Adrian John Flook (born 9 July 1963) is a British Conservative politician, and a former Member of Parliament (MP).

==Early life==
Flook was educated at King Edward School, Bath and Mansfield College, Oxford where he studied (BA) Modern History. He was a stockbroker from 1985 to 1998, working first for UBS Warburg and then for Société Générale. From 1998 to 2002 he worked as a consultant for Financial Dynamics.

==Parliamentary career==
At the 1997 general election, he stood unsuccessfully in the safe Labour Party constituency of Pontefract and Castleford.

At the 2001 general election, he was elected as MP for Taunton, taking the traditionally Conservative seat that had been captured by the Liberal Democrat Jackie Ballard at the 1997 election. Flook's victory in Taunton was one of just nine total gains made by the Conservative Party at the 2001 General Election where, under William Hague's leadership, the Party made a net gain of just one seat in the House of Commons.

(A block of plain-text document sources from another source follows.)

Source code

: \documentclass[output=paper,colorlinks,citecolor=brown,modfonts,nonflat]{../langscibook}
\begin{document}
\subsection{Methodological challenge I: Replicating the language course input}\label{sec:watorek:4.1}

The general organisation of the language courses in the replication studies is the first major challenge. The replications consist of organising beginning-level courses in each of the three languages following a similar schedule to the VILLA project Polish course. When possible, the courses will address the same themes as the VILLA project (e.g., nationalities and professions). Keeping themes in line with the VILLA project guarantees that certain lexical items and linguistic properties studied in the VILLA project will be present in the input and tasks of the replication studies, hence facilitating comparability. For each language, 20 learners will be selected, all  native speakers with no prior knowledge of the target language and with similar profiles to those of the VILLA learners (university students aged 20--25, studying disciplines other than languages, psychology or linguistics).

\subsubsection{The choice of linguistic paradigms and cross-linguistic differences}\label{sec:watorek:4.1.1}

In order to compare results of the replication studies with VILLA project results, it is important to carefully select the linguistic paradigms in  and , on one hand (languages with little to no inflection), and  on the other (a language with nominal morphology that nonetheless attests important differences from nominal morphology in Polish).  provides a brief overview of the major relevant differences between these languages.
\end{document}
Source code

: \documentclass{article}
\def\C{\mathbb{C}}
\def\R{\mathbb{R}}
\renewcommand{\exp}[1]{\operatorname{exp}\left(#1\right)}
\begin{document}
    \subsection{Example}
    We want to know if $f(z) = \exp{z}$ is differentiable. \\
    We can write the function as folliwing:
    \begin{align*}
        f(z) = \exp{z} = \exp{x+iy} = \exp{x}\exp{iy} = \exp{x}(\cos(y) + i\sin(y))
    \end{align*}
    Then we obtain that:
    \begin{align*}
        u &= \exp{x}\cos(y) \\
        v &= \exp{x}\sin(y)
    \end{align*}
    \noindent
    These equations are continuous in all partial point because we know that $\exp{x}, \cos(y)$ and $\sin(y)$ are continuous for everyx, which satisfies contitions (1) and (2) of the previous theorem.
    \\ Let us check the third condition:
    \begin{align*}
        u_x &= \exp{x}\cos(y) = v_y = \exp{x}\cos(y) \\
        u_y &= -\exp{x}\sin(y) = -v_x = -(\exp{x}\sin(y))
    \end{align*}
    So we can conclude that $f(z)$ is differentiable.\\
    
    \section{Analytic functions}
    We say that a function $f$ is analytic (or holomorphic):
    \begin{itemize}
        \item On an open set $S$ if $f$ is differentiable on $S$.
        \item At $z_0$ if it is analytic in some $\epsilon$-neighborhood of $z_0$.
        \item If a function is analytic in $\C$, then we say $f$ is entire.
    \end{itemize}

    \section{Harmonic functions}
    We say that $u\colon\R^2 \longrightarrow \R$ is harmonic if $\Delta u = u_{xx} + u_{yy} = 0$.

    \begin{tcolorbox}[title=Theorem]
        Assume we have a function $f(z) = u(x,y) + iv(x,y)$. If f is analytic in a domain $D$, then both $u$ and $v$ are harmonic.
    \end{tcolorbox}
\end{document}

The seat of Taunton was high on the Conservative Party's target list, receiving a visit from Hague himself on the first day of the campaign. Flook served only one term, losing his seat at the 2005 election to the Liberal Democrat Jeremy Browne. While in Parliament he served on the Select committee on Culture, Media and Sport.

==After Parliament==
Flook worked for the public relations firm M: Communications, where he has performed pro bono work on behalf of the so-called NatWest Three. Currently, he works as a Consultant for C|T|F Partners. He is a national patron of domestic violence charity ManKind Initiative.
He was then elected to Wandsworth Council for the ward of Wandsworth Common in the 2018 local election. Flook subsequently stood and lost in Wandle ward in the 2022 elections.

==Personal life==
He married Frangelica O'Shea in 2003. Their daughter, Clementine Alexia, was born in 2005.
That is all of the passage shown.